Task item
Each entry is to be transcribed exactly, with nothing added or dropped.

Task material
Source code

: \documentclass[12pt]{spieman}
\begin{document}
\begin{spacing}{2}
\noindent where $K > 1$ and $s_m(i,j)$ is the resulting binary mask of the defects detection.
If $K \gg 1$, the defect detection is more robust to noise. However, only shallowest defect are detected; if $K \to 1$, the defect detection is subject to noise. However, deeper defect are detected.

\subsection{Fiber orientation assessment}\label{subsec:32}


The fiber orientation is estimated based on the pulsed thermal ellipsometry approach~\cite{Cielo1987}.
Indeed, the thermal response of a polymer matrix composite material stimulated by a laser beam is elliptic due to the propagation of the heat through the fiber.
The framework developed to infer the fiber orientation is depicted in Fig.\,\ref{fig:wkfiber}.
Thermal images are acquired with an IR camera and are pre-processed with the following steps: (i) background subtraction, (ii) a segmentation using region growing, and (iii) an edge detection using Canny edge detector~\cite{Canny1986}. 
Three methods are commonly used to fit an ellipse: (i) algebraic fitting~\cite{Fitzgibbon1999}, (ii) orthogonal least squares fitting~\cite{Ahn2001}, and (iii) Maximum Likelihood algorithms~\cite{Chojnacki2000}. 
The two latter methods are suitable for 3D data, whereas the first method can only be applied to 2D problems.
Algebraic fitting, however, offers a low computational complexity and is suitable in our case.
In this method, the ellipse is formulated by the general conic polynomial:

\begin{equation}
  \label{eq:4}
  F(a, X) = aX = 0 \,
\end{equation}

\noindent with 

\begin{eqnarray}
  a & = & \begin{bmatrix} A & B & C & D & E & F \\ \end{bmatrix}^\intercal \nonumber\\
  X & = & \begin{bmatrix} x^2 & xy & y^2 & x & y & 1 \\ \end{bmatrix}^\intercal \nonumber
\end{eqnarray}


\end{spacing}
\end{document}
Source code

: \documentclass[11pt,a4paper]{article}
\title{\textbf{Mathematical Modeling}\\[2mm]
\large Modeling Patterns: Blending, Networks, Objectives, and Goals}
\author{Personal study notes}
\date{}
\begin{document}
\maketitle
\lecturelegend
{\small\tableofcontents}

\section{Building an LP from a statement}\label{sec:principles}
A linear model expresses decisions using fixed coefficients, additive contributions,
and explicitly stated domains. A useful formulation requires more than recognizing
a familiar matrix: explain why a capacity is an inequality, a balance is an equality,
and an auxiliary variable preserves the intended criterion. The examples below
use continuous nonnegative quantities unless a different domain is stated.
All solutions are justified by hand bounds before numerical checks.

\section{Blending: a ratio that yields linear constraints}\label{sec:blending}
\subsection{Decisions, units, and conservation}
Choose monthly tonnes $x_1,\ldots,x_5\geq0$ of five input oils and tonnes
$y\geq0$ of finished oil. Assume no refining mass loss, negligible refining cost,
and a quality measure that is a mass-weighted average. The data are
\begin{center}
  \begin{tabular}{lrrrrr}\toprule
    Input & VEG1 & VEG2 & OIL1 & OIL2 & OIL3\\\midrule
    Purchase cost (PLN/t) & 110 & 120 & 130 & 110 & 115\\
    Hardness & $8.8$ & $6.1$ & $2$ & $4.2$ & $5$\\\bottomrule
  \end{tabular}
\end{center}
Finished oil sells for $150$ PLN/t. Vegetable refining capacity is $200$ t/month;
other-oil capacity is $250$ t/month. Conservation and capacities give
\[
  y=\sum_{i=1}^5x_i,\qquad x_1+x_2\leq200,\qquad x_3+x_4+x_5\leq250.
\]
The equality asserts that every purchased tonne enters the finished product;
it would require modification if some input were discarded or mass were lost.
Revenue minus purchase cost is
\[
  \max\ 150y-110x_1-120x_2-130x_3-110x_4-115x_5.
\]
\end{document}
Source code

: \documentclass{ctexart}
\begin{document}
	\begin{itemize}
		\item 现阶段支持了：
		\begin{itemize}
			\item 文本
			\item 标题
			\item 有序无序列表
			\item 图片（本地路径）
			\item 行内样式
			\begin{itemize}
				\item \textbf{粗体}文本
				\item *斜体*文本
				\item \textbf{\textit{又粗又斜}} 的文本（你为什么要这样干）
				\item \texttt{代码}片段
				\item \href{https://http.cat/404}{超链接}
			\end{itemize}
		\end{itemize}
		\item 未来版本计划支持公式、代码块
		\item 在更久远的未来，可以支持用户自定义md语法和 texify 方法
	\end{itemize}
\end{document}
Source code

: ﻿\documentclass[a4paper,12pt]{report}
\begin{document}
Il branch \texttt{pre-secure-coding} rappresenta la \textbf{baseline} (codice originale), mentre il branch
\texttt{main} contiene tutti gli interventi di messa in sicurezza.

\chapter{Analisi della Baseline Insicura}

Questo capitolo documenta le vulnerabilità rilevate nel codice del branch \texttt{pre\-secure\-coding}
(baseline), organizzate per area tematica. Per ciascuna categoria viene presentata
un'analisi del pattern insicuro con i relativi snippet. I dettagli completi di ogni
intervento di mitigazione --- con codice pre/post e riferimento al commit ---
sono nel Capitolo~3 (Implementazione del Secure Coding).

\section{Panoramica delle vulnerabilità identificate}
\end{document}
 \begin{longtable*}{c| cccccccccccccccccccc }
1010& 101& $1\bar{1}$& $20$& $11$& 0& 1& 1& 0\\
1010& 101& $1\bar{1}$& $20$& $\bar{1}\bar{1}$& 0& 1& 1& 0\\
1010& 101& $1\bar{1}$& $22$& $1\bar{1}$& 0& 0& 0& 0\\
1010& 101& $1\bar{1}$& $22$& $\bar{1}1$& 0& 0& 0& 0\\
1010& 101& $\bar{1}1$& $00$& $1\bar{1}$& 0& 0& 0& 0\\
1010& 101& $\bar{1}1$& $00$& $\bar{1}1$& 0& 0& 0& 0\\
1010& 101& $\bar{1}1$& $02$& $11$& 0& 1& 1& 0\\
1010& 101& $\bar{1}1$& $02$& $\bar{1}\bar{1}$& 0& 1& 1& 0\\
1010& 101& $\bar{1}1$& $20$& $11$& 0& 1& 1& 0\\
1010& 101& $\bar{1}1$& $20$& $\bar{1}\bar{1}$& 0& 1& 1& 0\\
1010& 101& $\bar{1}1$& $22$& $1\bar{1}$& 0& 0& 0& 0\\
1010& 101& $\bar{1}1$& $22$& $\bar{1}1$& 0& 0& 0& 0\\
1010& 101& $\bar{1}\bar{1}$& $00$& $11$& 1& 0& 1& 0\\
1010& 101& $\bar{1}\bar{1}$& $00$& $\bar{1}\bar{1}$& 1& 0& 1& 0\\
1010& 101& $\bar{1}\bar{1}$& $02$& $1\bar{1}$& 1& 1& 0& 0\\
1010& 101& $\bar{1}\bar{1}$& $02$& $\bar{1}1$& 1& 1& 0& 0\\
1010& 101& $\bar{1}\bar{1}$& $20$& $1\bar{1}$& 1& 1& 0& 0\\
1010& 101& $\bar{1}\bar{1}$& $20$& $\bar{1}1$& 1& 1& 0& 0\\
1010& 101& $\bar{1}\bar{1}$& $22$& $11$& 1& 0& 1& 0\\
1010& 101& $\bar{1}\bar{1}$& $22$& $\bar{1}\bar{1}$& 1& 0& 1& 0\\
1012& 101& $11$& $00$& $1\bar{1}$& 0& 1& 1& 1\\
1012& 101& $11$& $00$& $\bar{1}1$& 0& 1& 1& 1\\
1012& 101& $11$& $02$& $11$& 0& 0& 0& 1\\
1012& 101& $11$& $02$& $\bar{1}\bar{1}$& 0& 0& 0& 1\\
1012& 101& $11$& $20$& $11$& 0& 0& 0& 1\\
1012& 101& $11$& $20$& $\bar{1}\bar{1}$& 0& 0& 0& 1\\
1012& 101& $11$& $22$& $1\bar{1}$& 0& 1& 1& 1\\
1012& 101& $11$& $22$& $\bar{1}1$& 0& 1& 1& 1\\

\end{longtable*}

Exercise result
Source code

: \documentclass[12pt]{spieman}
\begin{document}
\begin{spacing}{2}
\noindent where $K > 1$ and $s_m(i,j)$ is the resulting binary mask of the defects detection.
If $K \gg 1$, the defect detection is more robust to noise. However, only shallowest defect are detected; if $K \to 1$, the defect detection is subject to noise. However, deeper defect are detected.

\subsection{Fiber orientation assessment}\label{subsec:32}


The fiber orientation is estimated based on the pulsed thermal ellipsometry approach~\cite{Cielo1987}.
Indeed, the thermal response of a polymer matrix composite material stimulated by a laser beam is elliptic due to the propagation of the heat through the fiber.
The framework developed to infer the fiber orientation is depicted in Fig.\,\ref{fig:wkfiber}.
Thermal images are acquired with an IR camera and are pre-processed with the following steps: (i) background subtraction, (ii) a segmentation using region growing, and (iii) an edge detection using Canny edge detector~\cite{Canny1986}. 
Three methods are commonly used to fit an ellipse: (i) algebraic fitting~\cite{Fitzgibbon1999}, (ii) orthogonal least squares fitting~\cite{Ahn2001}, and (iii) Maximum Likelihood algorithms~\cite{Chojnacki2000}. 
The two latter methods are suitable for 3D data, whereas the first method can only be applied to 2D problems.
Algebraic fitting, however, offers a low computational complexity and is suitable in our case.
In this method, the ellipse is formulated by the general conic polynomial:

\begin{equation}
  \label{eq:4}
  F(a, X) = aX = 0 \,
\end{equation}

\noindent with 

\begin{eqnarray}
  a & = & \begin{bmatrix} A & B & C & D & E & F \\ \end{bmatrix}^\intercal \nonumber\\
  X & = & \begin{bmatrix} x^2 & xy & y^2 & x & y & 1 \\ \end{bmatrix}^\intercal \nonumber
\end{eqnarray}


\end{spacing}
\end{document}
Source code

: \documentclass[11pt,a4paper]{article}
\title{\textbf{Mathematical Modeling}\\[2mm]
\large Modeling Patterns: Blending, Networks, Objectives, and Goals}
\author{Personal study notes}
\date{}
\begin{document}
\maketitle
\lecturelegend
{\small\tableofcontents}

\section{Building an LP from a statement}\label{sec:principles}
A linear model expresses decisions using fixed coefficients, additive contributions,
and explicitly stated domains. A useful formulation requires more than recognizing
a familiar matrix: explain why a capacity is an inequality, a balance is an equality,
and an auxiliary variable preserves the intended criterion. The examples below
use continuous nonnegative quantities unless a different domain is stated.
All solutions are justified by hand bounds before numerical checks.

\section{Blending: a ratio that yields linear constraints}\label{sec:blending}
\subsection{Decisions, units, and conservation}
Choose monthly tonnes $x_1,\ldots,x_5\geq0$ of five input oils and tonnes
$y\geq0$ of finished oil. Assume no refining mass loss, negligible refining cost,
and a quality measure that is a mass-weighted average. The data are
\begin{center}
  \begin{tabular}{lrrrrr}\toprule
    Input & VEG1 & VEG2 & OIL1 & OIL2 & OIL3\\\midrule
    Purchase cost (PLN/t) & 110 & 120 & 130 & 110 & 115\\
    Hardness & $8.8$ & $6.1$ & $2$ & $4.2$ & $5$\\\bottomrule
  \end{tabular}
\end{center}
Finished oil sells for $150$ PLN/t. Vegetable refining capacity is $200$ t/month;
other-oil capacity is $250$ t/month. Conservation and capacities give
\[
  y=\sum_{i=1}^5x_i,\qquad x_1+x_2\leq200,\qquad x_3+x_4+x_5\leq250.
\]
The equality asserts that every purchased tonne enters the finished product;
it would require modification if some input were discarded or mass were lost.
Revenue minus purchase cost is
\[
  \max\ 150y-110x_1-120x_2-130x_3-110x_4-115x_5.
\]
\end{document}
Source code

: \documentclass{ctexart}
\begin{document}
	\begin{itemize}
		\item 现阶段支持了：
		\begin{itemize}
			\item 文本
			\item 标题
			\item 有序无序列表
			\item 图片（本地路径）
			\item 行内样式
			\begin{itemize}
				\item \textbf{粗体}文本
				\item *斜体*文本
				\item \textbf{\textit{又粗又斜}} 的文本（你为什么要这样干）
				\item \texttt{代码}片段
				\item \href{https://http.cat/404}{超链接}
			\end{itemize}
		\end{itemize}
		\item 未来版本计划支持公式、代码块
		\item 在更久远的未来，可以支持用户自定义md语法和 texify 方法
	\end{itemize}
\end{document}
Source code

: ﻿\documentclass[a4paper,12pt]{report}
\begin{document}
Il branch \texttt{pre-secure-coding} rappresenta la \textbf{baseline} (codice originale), mentre il branch
\texttt{main} contiene tutti gli interventi di messa in sicurezza.

\chapter{Analisi della Baseline Insicura}

Questo capitolo documenta le vulnerabilità rilevate nel codice del branch \texttt{pre\-secure\-coding}
(baseline), organizzate per area tematica. Per ciascuna categoria viene presentata
un'analisi del pattern insicuro con i relativi snippet. I dettagli completi di ogni
intervento di mitigazione --- con codice pre/post e riferimento al commit ---
sono nel Capitolo~3 (Implementazione del Secure Coding).

\section{Panoramica delle vulnerabilità identificate}
\end{document}
 \begin{longtable*}{c| cccccccccccccccccccc }
1010& 101& $1\bar{1}$& $20$& $11$& 0& 1& 1& 0\\
1010& 101& $1\bar{1}$& $20$& $\bar{1}\bar{1}$& 0& 1& 1& 0\\
1010& 101& $1\bar{1}$& $22$& $1\bar{1}$& 0& 0& 0& 0\\
1010& 101& $1\bar{1}$& $22$& $\bar{1}1$& 0& 0& 0& 0\\
1010& 101& $\bar{1}1$& $00$& $1\bar{1}$& 0& 0& 0& 0\\
1010& 101& $\bar{1}1$& $00$& $\bar{1}1$& 0& 0& 0& 0\\
1010& 101& $\bar{1}1$& $02$& $11$& 0& 1& 1& 0\\
1010& 101& $\bar{1}1$& $02$& $\bar{1}\bar{1}$& 0& 1& 1& 0\\
1010& 101& $\bar{1}1$& $20$& $11$& 0& 1& 1& 0\\
1010& 101& $\bar{1}1$& $20$& $\bar{1}\bar{1}$& 0& 1& 1& 0\\
1010& 101& $\bar{1}1$& $22$& $1\bar{1}$& 0& 0& 0& 0\\
1010& 101& $\bar{1}1$& $22$& $\bar{1}1$& 0& 0& 0& 0\\
1010& 101& $\bar{1}\bar{1}$& $00$& $11$& 1& 0& 1& 0\\
1010& 101& $\bar{1}\bar{1}$& $00$& $\bar{1}\bar{1}$& 1& 0& 1& 0\\
1010& 101& $\bar{1}\bar{1}$& $02$& $1\bar{1}$& 1& 1& 0& 0\\
1010& 101& $\bar{1}\bar{1}$& $02$& $\bar{1}1$& 1& 1& 0& 0\\
1010& 101& $\bar{1}\bar{1}$& $20$& $1\bar{1}$& 1& 1& 0& 0\\
1010& 101& $\bar{1}\bar{1}$& $20$& $\bar{1}1$& 1& 1& 0& 0\\
1010& 101& $\bar{1}\bar{1}$& $22$& $11$& 1& 0& 1& 0\\
1010& 101& $\bar{1}\bar{1}$& $22$& $\bar{1}\bar{1}$& 1& 0& 1& 0\\
1012& 101& $11$& $00$& $1\bar{1}$& 0& 1& 1& 1\\
1012& 101& $11$& $00$& $\bar{1}1$& 0& 1& 1& 1\\
1012& 101& $11$& $02$& $11$& 0& 0& 0& 1\\
1012& 101& $11$& $02$& $\bar{1}\bar{1}$& 0& 0& 0& 1\\
1012& 101& $11$& $20$& $11$& 0& 0& 0& 1\\
1012& 101& $11$& $20$& $\bar{1}\bar{1}$& 0& 0& 0& 1\\
1012& 101& $11$& $22$& $1\bar{1}$& 0& 1& 1& 1\\
1012& 101& $11$& $22$& $\bar{1}1$& 0& 1& 1& 1\\

\end{longtable*}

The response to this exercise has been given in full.